Understanding How Autistic People Experience Grief

Living with autism can make one’s experience of grief both more intense and less easily understood
A woman experiencing grief holds a handful of carnations.

Credit: Arina Krasnikova

Most people believe that there are five stages of grief: denial, anger, bargaining, depression and acceptance. Yet autistic people experience grief very differently.  Because of the sensory overload and communication challenges that those with autism experience, they often face additional barriers to grief support such as autistic meltdowns and tangled mental processes.

While grief and loss are commonly disruptive, autistic people who rely on sameness and routine can be affected in a more dramatic fashion. Writing in Psychology Today, author Hari Srinivasan noted that rather than following a rational trajectory, autistic grief is a “tangled bundle of trauma, isolation, depression and sadness” that can erupt at any time and cause daily disturbances.

Because of a lack of understanding and knowledge, neurodiverse people often don’t receive the kind of support they need during times of loss. Additionally, it is not uncommon for those with Asperger syndrome and high functioning autism to have other psychiatric co-morbidities such as depression and anxiety — complicating things still further.

Ways to Support Those With Autistic Grief

A woman lays on a chair, experiencing autistic grief.

Credit: Karolina Grabowska

Fortunately, there are some resources available. The Autism & Grief Project offers ways to support and validate the grief of autistic adults – for those individuals themselves, as well as for family members, friends and support people. When delivering the news of a death, for example, the site advises some approaches common to informing neurotypical people – such as using the word “death” rather than a euphemism. However, it warns that autistic people may react differently, possibly by remaining calm while experiencing an intense reaction underneath; by withdrawing; or by ignoring the information.
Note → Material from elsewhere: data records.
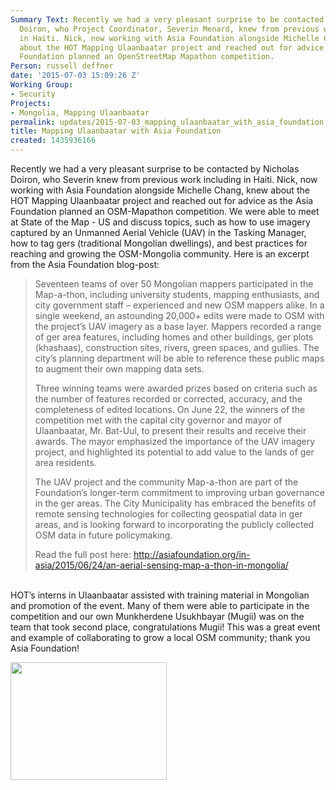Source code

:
 ```yaml
---
Summary Text: Recently we had a very pleasant surprise to be contacted by Nicholas
  Doiron, who Project Coordinator, Severin Menard, knew from previous work including
  in Haiti. Nick, now working with Asia Foundation alongside Michelle Chang, knew
  about the HOT Mapping Ulaanbaatar project and reached out for advice as the Asia
  Foundation planned an OpenStreetMap Mapathon competition.
Person: russell deffner
date: '2015-07-03 15:09:26 Z'
Working Group:
- Security
Projects:
- Mongolia, Mapping Ulaanbaatar
permalink: updates/2015-07-03_mapping_ulaanbaatar_with_asia_foundation
title: Mapping Ulaanbaatar with Asia Foundation
created: 1435936166
---
```

<p id="docs-internal-guid-288df06b-5473-9c30-39eb-1bf8dd225e12" dir="ltr">Recently we had a very pleasant surprise to be contacted by Nicholas Doiron, who Severin knew from previous work including in Haiti. Nick, now working with Asia Foundation alongside Michelle Chang, knew about the HOT Mapping Ulaanbaatar project and reached out for advice as the Asia Foundation planned an OSM-Mapathon competition. We were able to meet at State of the Map - US and discuss topics, such as how to use imagery captured by an Unmanned Aerial Vehicle (UAV) in the Tasking Manager, how to tag gers (traditional Mongolian dwellings), and best practices for reaching and growing the OSM-Mongolia community. Here is an excerpt from the Asia Foundation blog-post:</p><blockquote><p dir="ltr">Seventeen teams of over 50 Mongolian mappers participated in the Map-a-thon, including university students, mapping enthusiasts, and city government staff – experienced and new OSM mappers alike. In a single weekend, an astounding 20,000+ edits were made to OSM with the project’s UAV imagery as a base layer. Mappers recorded a range of ger area features, including homes and other buildings, ger plots (khashaas), construction sites, rivers, green spaces, and gullies. The city’s planning department will be able to reference these public maps to augment their own mapping data sets.</p><p dir="ltr">Three winning teams were awarded prizes based on criteria such as the number of features recorded or corrected, accuracy, and the completeness of edited locations. On June 22, the winners of the competition met with the capital city governor and mayor of Ulaanbaatar, Mr. Bat-Uul, to present their results and receive their awards. The mayor emphasized the importance of the UAV imagery project, and highlighted its potential to add value to the lands of ger area residents.</p><p dir="ltr">The UAV project and the community Map-a-thon are part of the Foundation’s longer-term commitment to improving urban governance in the ger areas. The City Municipality has embraced the benefits of remote sensing technologies for collecting geospatial data in ger areas, and is looking forward to incorporating the publicly collected OSM data in future policymaking.</p><p dir="ltr">Read the full post here: <a href="http://asiafoundation.org/in-asia/2015/06/24/an-aerial-sensing-map-a-thon-in-mongolia/">http://asiafoundation.org/in-asia/2015/06/24/an-aerial-sensing-map-a-thon-in-mongolia/</a></p></blockquote><p><br>HOT’s interns in Ulaanbaatar assisted with training material in Mongolian and promotion of the event. Many of them were able to participate in the competition and our own Munkherdene Usukhbayar (Mugii) was on the team that took second place, congratulations Mugii! This was a great event and example of collaborating to grow a local OSM community; thank you Asia Foundation!</p><p><img class="image-medium" src="/sites/default/files/styles/medium/public/11422721_880758605351234_60885064_n.jpg?itok=bY2QdOGb" alt="" height="188" width="250"></p>
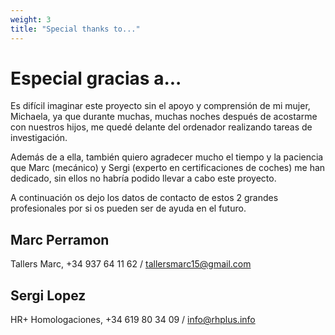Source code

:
 ```yaml
---
weight: 3
title: "Special thanks to..."
---
```


# Especial gracias a...

Es difícil imaginar este proyecto sin el apoyo y comprensión de mi mujer, Michaela, ya que durante muchas, muchas noches después de acostarme con nuestros hijos, me quedé delante del ordenador realizando tareas de investigación.

Además de a ella, también quiero agradecer mucho el tiempo y la paciencia que Marc (mecánico) y Sergi (experto en certificaciones de coches) me han dedicado, sin ellos no habría podido llevar a cabo este proyecto.

A continuación os dejo los datos de contacto de estos 2 grandes profesionales por si os pueden ser de ayuda en el futuro.

## Marc Perramon

Tallers Marc, +34 937 64 11 62 / tallersmarc15@gmail.com

## Sergi Lopez

HR+ Homologaciones, +34 619 80 34 09 / info@rhplus.info
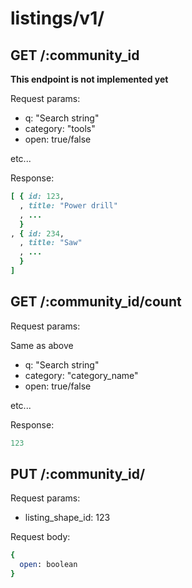 
# listings/v1/

## GET /:community_id

**This endpoint is not implemented yet**

Request params:

* q: "Search string"
* category: "tools"
* open: true/false

etc...

Response:

```ruby
[ { id: 123,
  , title: "Power drill"
  , ...
  }
, { id: 234,
  , title: "Saw"
  , ...
  }
]
```

## GET /:community_id/count

Request params:

Same as above

* q: "Search string"
* category: "category_name"
* open: true/false

etc...

Response:

```ruby
123
```

## PUT /:community_id/

Request params:

* listing\_shape\_id: 123

Request body:

```ruby
{
  open: boolean
}
```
In a video created by Exceptional Minds, an animation studio that trains and employs autistic artists, some autistic individuals share their experience with grief. Zachary Warren explains, “When my grandmother Gigi died because of Covid, it felt like Mrs. Claus died to me. Because every day when I visited her, it was like Christmas morning.” He went on to share how his emotions emerged stating, “Every night it’s like a bottle of water, or like a bottle of liquid overflowing. And once I lay down, that’s when the bottle cap just pops off and the tears come.”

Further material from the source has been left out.